For this exercise, copy the records below exactly and exclude every image.

[Collection entries]
|---|

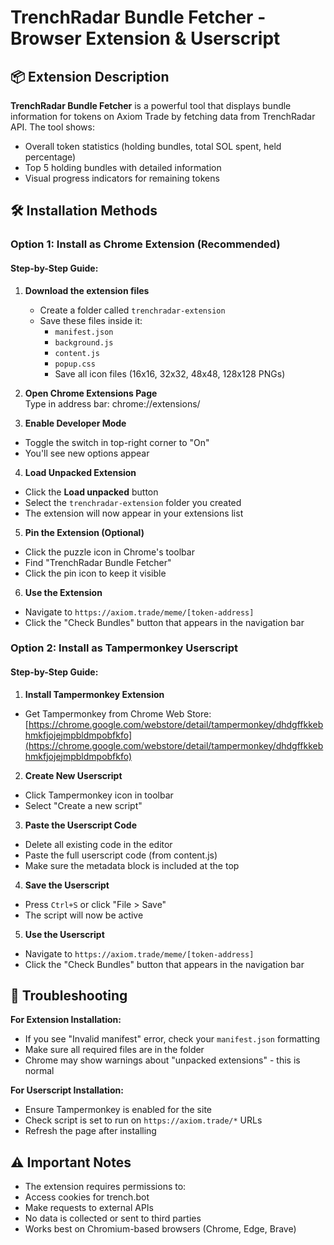 # TrenchRadar Bundle Fetcher - Browser Extension & Userscript

## 📦 Extension Description

**TrenchRadar Bundle Fetcher** is a powerful tool that displays bundle information for tokens on Axiom Trade by fetching data from TrenchRadar API. The tool shows:

- Overall token statistics (holding bundles, total SOL spent, held percentage)
- Top 5 holding bundles with detailed information
- Visual progress indicators for remaining tokens

## 🛠 Installation Methods

### Option 1: Install as Chrome Extension (Recommended)

#### Step-by-Step Guide:

1. **Download the extension files**  
   - Create a folder called `trenchradar-extension`
   - Save these files inside it:
     - `manifest.json`
     - `background.js`
     - `content.js`
     - `popup.css`
     - Save all icon files (16x16, 32x32, 48x48, 128x128 PNGs)

2. **Open Chrome Extensions Page**  
   Type in address bar:  chrome://extensions/


3. **Enable Developer Mode**  
- Toggle the switch in top-right corner to "On"
- You'll see new options appear

4. **Load Unpacked Extension**  
- Click the **Load unpacked** button
- Select the `trenchradar-extension` folder you created
- The extension will now appear in your extensions list

5. **Pin the Extension (Optional)**  
- Click the puzzle icon in Chrome's toolbar
- Find "TrenchRadar Bundle Fetcher"
- Click the pin icon to keep it visible

6. **Use the Extension**  
- Navigate to `https://axiom.trade/meme/[token-address]`
- Click the "Check Bundles" button that appears in the navigation bar

### Option 2: Install as Tampermonkey Userscript

#### Step-by-Step Guide:

1. **Install Tampermonkey Extension**  
- Get Tampermonkey from Chrome Web Store:  
  [https://chrome.google.com/webstore/detail/tampermonkey/dhdgffkkebhmkfjojejmpbldmpobfkfo](https://chrome.google.com/webstore/detail/tampermonkey/dhdgffkkebhmkfjojejmpbldmpobfkfo)

2. **Create New Userscript**  
- Click Tampermonkey icon in toolbar
- Select "Create a new script"

3. **Paste the Userscript Code**  
- Delete all existing code in the editor
- Paste the full userscript code (from content.js)
- Make sure the metadata block is included at the top

4. **Save the Userscript**  
- Press `Ctrl+S` or click "File > Save"
- The script will now be active

5. **Use the Userscript**  
- Navigate to `https://axiom.trade/meme/[token-address]`
- Click the "Check Bundles" button that appears in the navigation bar

## 🔧 Troubleshooting

**For Extension Installation:**
- If you see "Invalid manifest" error, check your `manifest.json` formatting
- Make sure all required files are in the folder
- Chrome may show warnings about "unpacked extensions" - this is normal

**For Userscript Installation:**
- Ensure Tampermonkey is enabled for the site
- Check script is set to run on `https://axiom.trade/*` URLs
- Refresh the page after installing

## ⚠️ Important Notes

- The extension requires permissions to:
- Access cookies for trench.bot
- Make requests to external APIs
- No data is collected or sent to third parties
- Works best on Chromium-based browsers (Chrome, Edge, Brave)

|---|

WRITTEN SOLUTION =>
 # TrenchRadar Bundle Fetcher - Browser Extension & Userscript

## 📦 Extension Description

**TrenchRadar Bundle Fetcher** is a powerful tool that displays bundle information for tokens on Axiom Trade by fetching data from TrenchRadar API. The tool shows:

- Overall token statistics (holding bundles, total SOL spent, held percentage)
- Top 5 holding bundles with detailed information
- Visual progress indicators for remaining tokens

## 🛠 Installation Methods

### Option 1: Install as Chrome Extension (Recommended)

#### Step-by-Step Guide:

1. **Download the extension files**  
   - Create a folder called `trenchradar-extension`
   - Save these files inside it:
     - `manifest.json`
     - `background.js`
     - `content.js`
     - `popup.css`
     - Save all icon files (16x16, 32x32, 48x48, 128x128 PNGs)

2. **Open Chrome Extensions Page**  
   Type in address bar:  chrome://extensions/


3. **Enable Developer Mode**  
- Toggle the switch in top-right corner to "On"
- You'll see new options appear

4. **Load Unpacked Extension**  
- Click the **Load unpacked** button
- Select the `trenchradar-extension` folder you created
- The extension will now appear in your extensions list

5. **Pin the Extension (Optional)**  
- Click the puzzle icon in Chrome's toolbar
- Find "TrenchRadar Bundle Fetcher"
- Click the pin icon to keep it visible

6. **Use the Extension**  
- Navigate to `https://axiom.trade/meme/[token-address]`
- Click the "Check Bundles" button that appears in the navigation bar

### Option 2: Install as Tampermonkey Userscript

#### Step-by-Step Guide:

1. **Install Tampermonkey Extension**  
- Get Tampermonkey from Chrome Web Store:  
  [https://chrome.google.com/webstore/detail/tampermonkey/dhdgffkkebhmkfjojejmpbldmpobfkfo](https://chrome.google.com/webstore/detail/tampermonkey/dhdgffkkebhmkfjojejmpbldmpobfkfo)

2. **Create New Userscript**  
- Click Tampermonkey icon in toolbar
- Select "Create a new script"

3. **Paste the Userscript Code**  
- Delete all existing code in the editor
- Paste the full userscript code (from content.js)
- Make sure the metadata block is included at the top

4. **Save the Userscript**  
- Press `Ctrl+S` or click "File > Save"
- The script will now be active

5. **Use the Userscript**  
- Navigate to `https://axiom.trade/meme/[token-address]`
- Click the "Check Bundles" button that appears in the navigation bar

## 🔧 Troubleshooting

**For Extension Installation:**
- If you see "Invalid manifest" error, check your `manifest.json` formatting
- Make sure all required files are in the folder
- Chrome may show warnings about "unpacked extensions" - this is normal

**For Userscript Installation:**
- Ensure Tampermonkey is enabled for the site
- Check script is set to run on `https://axiom.trade/*` URLs
- Refresh the page after installing

## ⚠️ Important Notes

- The extension requires permissions to:
- Access cookies for trench.bot
- Make requests to external APIs
- No data is collected or sent to third parties
- Works best on Chromium-based browsers (Chrome, Edge, Brave)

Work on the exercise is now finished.